> [Required action]
Every line of the data below must be output exactly, with images left out.

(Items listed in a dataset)
★ ★ ★ ★ ★

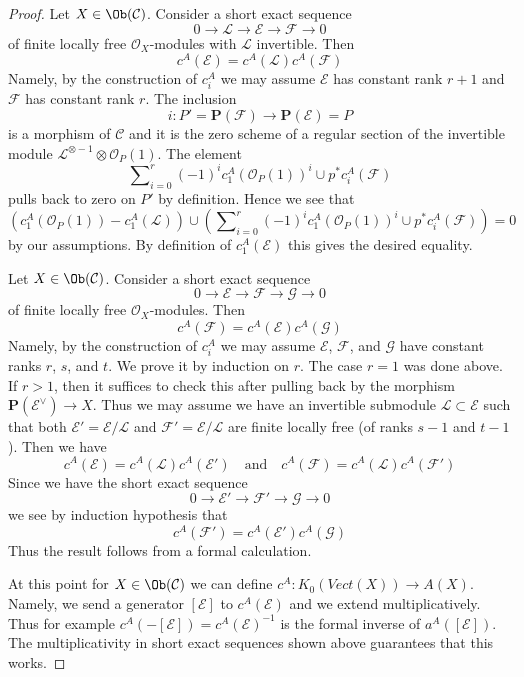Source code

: \begin{proof}
\medskip\noindent
Let $X \in \Ob(\mathcal{C})$. Consider a short exact sequence
$$
0 \to \mathcal{L} \to \mathcal{E} \to \mathcal{F} \to 0
$$
of finite locally free $\mathcal{O}_X$-modules with $\mathcal{L}$ invertible.
Then
$$
c^A(\mathcal{E}) = c^A(\mathcal{L}) c^A(\mathcal{F})
$$
Namely, by the construction of $c^A_i$ we may assume $\mathcal{E}$ has
constant rank $r + 1$ and $\mathcal{F}$ has constant rank $r$.
The inclusion
$$
i : P' = \mathbf{P}(\mathcal{F}) \longrightarrow \mathbf{P}(\mathcal{E}) = P
$$
is a morphism of $\mathcal{C}$ and it is the zero scheme of a regular
section of the invertible module
$\mathcal{L}^{\otimes -1} \otimes \mathcal{O}_P(1)$.
The element
$$
\sum\nolimits_{i = 0}^r (-1)^i c_1^A(\mathcal{O}_P(1))^i \cup
p^*c^A_i(\mathcal{F})
$$
pulls back to zero on $P'$ by definition. Hence we see that
$$
\left(c_1^A(\mathcal{O}_P(1)) - c_1^A(\mathcal{L})\right) \cup
\left(\sum\nolimits_{i = 0}^r (-1)^i c_1^A(\mathcal{O}_P(1))^i \cup
p^*c^A_i(\mathcal{F})\right) = 0
$$
by our assumptions. By definition of $c_1^A(\mathcal{E})$
this gives the desired equality.

\medskip\noindent
Let $X \in \Ob(\mathcal{C})$. Consider a short exact sequence
$$
0 \to \mathcal{E} \to \mathcal{F} \to \mathcal{G} \to 0
$$
of finite locally free $\mathcal{O}_X$-modules. Then
$$
c^A(\mathcal{F}) = c^A(\mathcal{E}) c^A(\mathcal{G})
$$
Namely, by the construction of $c^A_i$ we may assume
$\mathcal{E}$, $\mathcal{F}$, and $\mathcal{G}$ have
constant ranks $r$, $s$, and $t$. We prove it by induction on $r$.
The case $r = 1$ was done above. If $r > 1$, then it suffices to check
this after pulling back by the morphism $\mathbf{P}(\mathcal{E}^\vee) \to X$.
Thus we may assume we have an invertible submodule
$\mathcal{L} \subset \mathcal{E}$ such that both
$\mathcal{E}' = \mathcal{E}/\mathcal{L}$ and
$\mathcal{F}' = \mathcal{E}/\mathcal{L}$ are finite locally free
(of ranks $s - 1$ and $t - 1$). Then we have
$$
c^A(\mathcal{E}) = c^A(\mathcal{L}) c^A(\mathcal{E}')
\quad\text{and}\quad
c^A(\mathcal{F}) = c^A(\mathcal{L}) c^A(\mathcal{F}')
$$
Since we have the short exact sequence
$$
0 \to \mathcal{E}' \to \mathcal{F}' \to \mathcal{G} \to 0
$$
we see by induction hypothesis that
$$
c^A(\mathcal{F}') = c^A(\mathcal{E}') c^A(\mathcal{G})
$$
Thus the result follows from a formal calculation.

\medskip\noindent
At this point for $X \in \Ob(\mathcal{C})$
we can define $c^A : K_0(\textit{Vect}(X)) \to A(X)$.
Namely, we send a generator $[\mathcal{E}]$ to $c^A(\mathcal{E})$
and we extend multiplicatively. Thus for example
$c^A(-[\mathcal{E}]) = c^A(\mathcal{E})^{-1}$ is the formal
inverse of $a^A([\mathcal{E}])$.
The multiplicativity in short exact sequences shown above
guarantees that this works.


\end{proof}
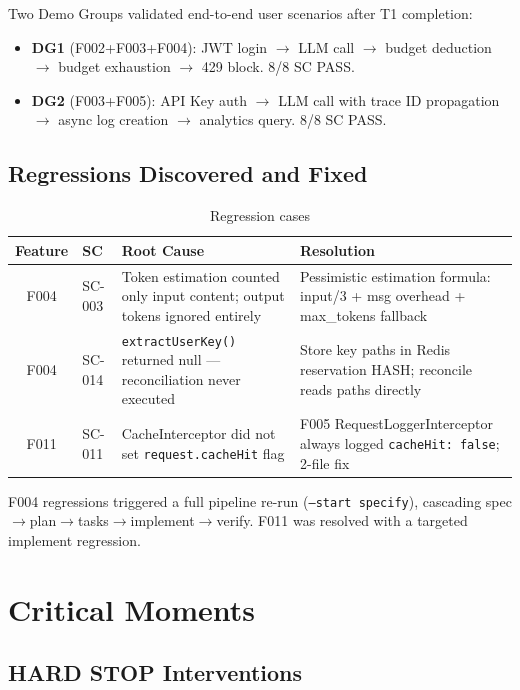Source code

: \documentclass[11pt,a4paper,openright,twoside]{report}
\begin{document}
Two Demo Groups validated end-to-end user scenarios after T1 completion:

\begin{itemize}[nosep]
  \item \textbf{DG1} (F002+F003+F004): JWT login $\to$ LLM call $\to$ budget deduction $\to$ budget exhaustion $\to$ 429 block. 8/8 SC PASS.
  \item \textbf{DG2} (F003+F005): API Key auth $\to$ LLM call with trace ID propagation $\to$ async log creation $\to$ analytics query. 8/8 SC PASS.
\end{itemize}

\subsection{Regressions Discovered and Fixed}

\begin{table}[H]
\centering
\caption{Regression cases}
\label{tab:aegis-regressions}
\begin{tabularx}{\textwidth}{clXX}
\toprule
\textbf{Feature} & \textbf{SC} & \textbf{Root Cause} & \textbf{Resolution} \\
\midrule
F004 & SC-003 & Token estimation counted only input content; output tokens ignored entirely & Pessimistic estimation formula: input/3 + msg overhead + max\_tokens fallback \\
F004 & SC-014 & \texttt{extractUserKey()} returned null --- reconciliation never executed & Store key paths in Redis reservation HASH; reconcile reads paths directly \\
F011 & SC-011 & CacheInterceptor did not set \texttt{request.cacheHit} flag & F005 RequestLoggerInterceptor always logged \texttt{cacheHit:~false}; 2-file fix \\
\bottomrule
\end{tabularx}
\end{table}

F004 regressions triggered a full pipeline re-run (\texttt{--start specify}), cascading spec$\to$plan$\to$tasks$\to$implement$\to$verify. F011 was resolved with a targeted implement regression.

\section{Critical Moments}

\subsection{HARD STOP Interventions}
\end{document}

★ ★ ★ ★ ★

> [Exercise answer]
Source code

: \begin{proof}
\medskip\noindent
Let $X \in \Ob(\mathcal{C})$. Consider a short exact sequence
$$
0 \to \mathcal{L} \to \mathcal{E} \to \mathcal{F} \to 0
$$
of finite locally free $\mathcal{O}_X$-modules with $\mathcal{L}$ invertible.
Then
$$
c^A(\mathcal{E}) = c^A(\mathcal{L}) c^A(\mathcal{F})
$$
Namely, by the construction of $c^A_i$ we may assume $\mathcal{E}$ has
constant rank $r + 1$ and $\mathcal{F}$ has constant rank $r$.
The inclusion
$$
i : P' = \mathbf{P}(\mathcal{F}) \longrightarrow \mathbf{P}(\mathcal{E}) = P
$$
is a morphism of $\mathcal{C}$ and it is the zero scheme of a regular
section of the invertible module
$\mathcal{L}^{\otimes -1} \otimes \mathcal{O}_P(1)$.
The element
$$
\sum\nolimits_{i = 0}^r (-1)^i c_1^A(\mathcal{O}_P(1))^i \cup
p^*c^A_i(\mathcal{F})
$$
pulls back to zero on $P'$ by definition. Hence we see that
$$
\left(c_1^A(\mathcal{O}_P(1)) - c_1^A(\mathcal{L})\right) \cup
\left(\sum\nolimits_{i = 0}^r (-1)^i c_1^A(\mathcal{O}_P(1))^i \cup
p^*c^A_i(\mathcal{F})\right) = 0
$$
by our assumptions. By definition of $c_1^A(\mathcal{E})$
this gives the desired equality.

\medskip\noindent
Let $X \in \Ob(\mathcal{C})$. Consider a short exact sequence
$$
0 \to \mathcal{E} \to \mathcal{F} \to \mathcal{G} \to 0
$$
of finite locally free $\mathcal{O}_X$-modules. Then
$$
c^A(\mathcal{F}) = c^A(\mathcal{E}) c^A(\mathcal{G})
$$
Namely, by the construction of $c^A_i$ we may assume
$\mathcal{E}$, $\mathcal{F}$, and $\mathcal{G}$ have
constant ranks $r$, $s$, and $t$. We prove it by induction on $r$.
The case $r = 1$ was done above. If $r > 1$, then it suffices to check
this after pulling back by the morphism $\mathbf{P}(\mathcal{E}^\vee) \to X$.
Thus we may assume we have an invertible submodule
$\mathcal{L} \subset \mathcal{E}$ such that both
$\mathcal{E}' = \mathcal{E}/\mathcal{L}$ and
$\mathcal{F}' = \mathcal{E}/\mathcal{L}$ are finite locally free
(of ranks $s - 1$ and $t - 1$). Then we have
$$
c^A(\mathcal{E}) = c^A(\mathcal{L}) c^A(\mathcal{E}')
\quad\text{and}\quad
c^A(\mathcal{F}) = c^A(\mathcal{L}) c^A(\mathcal{F}')
$$
Since we have the short exact sequence
$$
0 \to \mathcal{E}' \to \mathcal{F}' \to \mathcal{G} \to 0
$$
we see by induction hypothesis that
$$
c^A(\mathcal{F}') = c^A(\mathcal{E}') c^A(\mathcal{G})
$$
Thus the result follows from a formal calculation.

\medskip\noindent
At this point for $X \in \Ob(\mathcal{C})$
we can define $c^A : K_0(\textit{Vect}(X)) \to A(X)$.
Namely, we send a generator $[\mathcal{E}]$ to $c^A(\mathcal{E})$
and we extend multiplicatively. Thus for example
$c^A(-[\mathcal{E}]) = c^A(\mathcal{E})^{-1}$ is the formal
inverse of $a^A([\mathcal{E}])$.
The multiplicativity in short exact sequences shown above
guarantees that this works.


\end{proof}
Source code

: \documentclass[11pt,a4paper,openright,twoside]{report}
\begin{document}
Two Demo Groups validated end-to-end user scenarios after T1 completion:

\begin{itemize}[nosep]
  \item \textbf{DG1} (F002+F003+F004): JWT login $\to$ LLM call $\to$ budget deduction $\to$ budget exhaustion $\to$ 429 block. 8/8 SC PASS.
  \item \textbf{DG2} (F003+F005): API Key auth $\to$ LLM call with trace ID propagation $\to$ async log creation $\to$ analytics query. 8/8 SC PASS.
\end{itemize}

\subsection{Regressions Discovered and Fixed}

\begin{table}[H]
\centering
\caption{Regression cases}
\label{tab:aegis-regressions}
\begin{tabularx}{\textwidth}{clXX}
\toprule
\textbf{Feature} & \textbf{SC} & \textbf{Root Cause} & \textbf{Resolution} \\
\midrule
F004 & SC-003 & Token estimation counted only input content; output tokens ignored entirely & Pessimistic estimation formula: input/3 + msg overhead + max\_tokens fallback \\
F004 & SC-014 & \texttt{extractUserKey()} returned null --- reconciliation never executed & Store key paths in Redis reservation HASH; reconcile reads paths directly \\
F011 & SC-011 & CacheInterceptor did not set \texttt{request.cacheHit} flag & F005 RequestLoggerInterceptor always logged \texttt{cacheHit:~false}; 2-file fix \\
\bottomrule
\end{tabularx}
\end{table}

F004 regressions triggered a full pipeline re-run (\texttt{--start specify}), cascading spec$\to$plan$\to$tasks$\to$implement$\to$verify. F011 was resolved with a targeted implement regression.

\section{Critical Moments}

\subsection{HARD STOP Interventions}
\end{document}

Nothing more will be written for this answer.